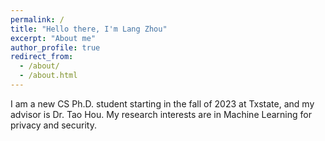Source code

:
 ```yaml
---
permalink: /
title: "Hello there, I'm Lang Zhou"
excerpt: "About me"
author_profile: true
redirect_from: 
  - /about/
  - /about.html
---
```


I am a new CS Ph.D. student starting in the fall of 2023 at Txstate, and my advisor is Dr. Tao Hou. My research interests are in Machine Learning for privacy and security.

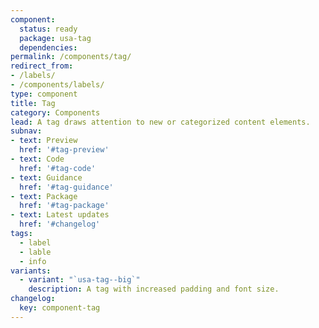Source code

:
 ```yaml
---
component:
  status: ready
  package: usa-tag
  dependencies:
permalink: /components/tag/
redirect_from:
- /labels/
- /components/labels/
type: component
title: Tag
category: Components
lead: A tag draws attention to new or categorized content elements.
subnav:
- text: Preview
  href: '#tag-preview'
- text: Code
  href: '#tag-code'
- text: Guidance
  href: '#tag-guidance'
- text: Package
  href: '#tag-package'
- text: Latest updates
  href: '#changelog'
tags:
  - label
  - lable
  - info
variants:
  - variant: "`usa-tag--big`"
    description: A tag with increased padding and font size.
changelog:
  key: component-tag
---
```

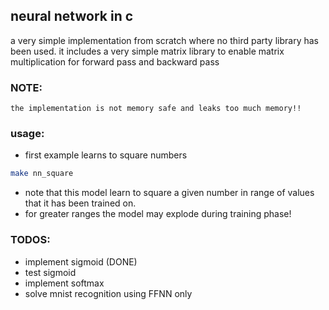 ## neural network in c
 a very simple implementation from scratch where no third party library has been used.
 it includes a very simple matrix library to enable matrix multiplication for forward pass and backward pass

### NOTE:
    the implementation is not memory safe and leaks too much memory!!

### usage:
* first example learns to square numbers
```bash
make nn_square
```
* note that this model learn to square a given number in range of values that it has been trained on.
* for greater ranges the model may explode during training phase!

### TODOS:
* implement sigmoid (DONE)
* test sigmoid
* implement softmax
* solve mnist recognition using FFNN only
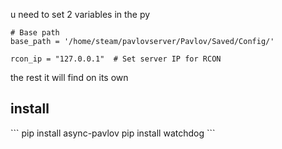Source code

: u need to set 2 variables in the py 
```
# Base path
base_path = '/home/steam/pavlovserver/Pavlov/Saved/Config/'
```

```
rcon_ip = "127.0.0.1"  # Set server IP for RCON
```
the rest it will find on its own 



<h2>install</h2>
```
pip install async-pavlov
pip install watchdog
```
================================
**What you need to do:**
Transcribe the records verbatim, excluding pictures.

**Answer to this task:**
Source code

:
 ```yaml
---
permalink: /
title: "Hello there, I'm Lang Zhou"
excerpt: "About me"
author_profile: true
redirect_from: 
  - /about/
  - /about.html
---
```


I am a new CS Ph.D. student starting in the fall of 2023 at Txstate, and my advisor is Dr. Tao Hou. My research interests are in Machine Learning for privacy and security.

Source code

:
 ```yaml
---
component:
  status: ready
  package: usa-tag
  dependencies:
permalink: /components/tag/
redirect_from:
- /labels/
- /components/labels/
type: component
title: Tag
category: Components
lead: A tag draws attention to new or categorized content elements.
subnav:
- text: Preview
  href: '#tag-preview'
- text: Code
  href: '#tag-code'
- text: Guidance
  href: '#tag-guidance'
- text: Package
  href: '#tag-package'
- text: Latest updates
  href: '#changelog'
tags:
  - label
  - lable
  - info
variants:
  - variant: "`usa-tag--big`"
    description: A tag with increased padding and font size.
changelog:
  key: component-tag
---
```

 ## neural network in c
 a very simple implementation from scratch where no third party library has been used.
 it includes a very simple matrix library to enable matrix multiplication for forward pass and backward pass

### NOTE:
    the implementation is not memory safe and leaks too much memory!!

### usage:
* first example learns to square numbers
```bash
make nn_square
```
* note that this model learn to square a given number in range of values that it has been trained on.
* for greater ranges the model may explode during training phase!

### TODOS:
* implement sigmoid (DONE)
* test sigmoid
* implement softmax
* solve mnist recognition using FFNN only
Source code

: u need to set 2 variables in the py 
```
# Base path
base_path = '/home/steam/pavlovserver/Pavlov/Saved/Config/'
```

```
rcon_ip = "127.0.0.1"  # Set server IP for RCON
```
the rest it will find on its own 



<h2>install</h2>
```
pip install async-pavlov
pip install watchdog
```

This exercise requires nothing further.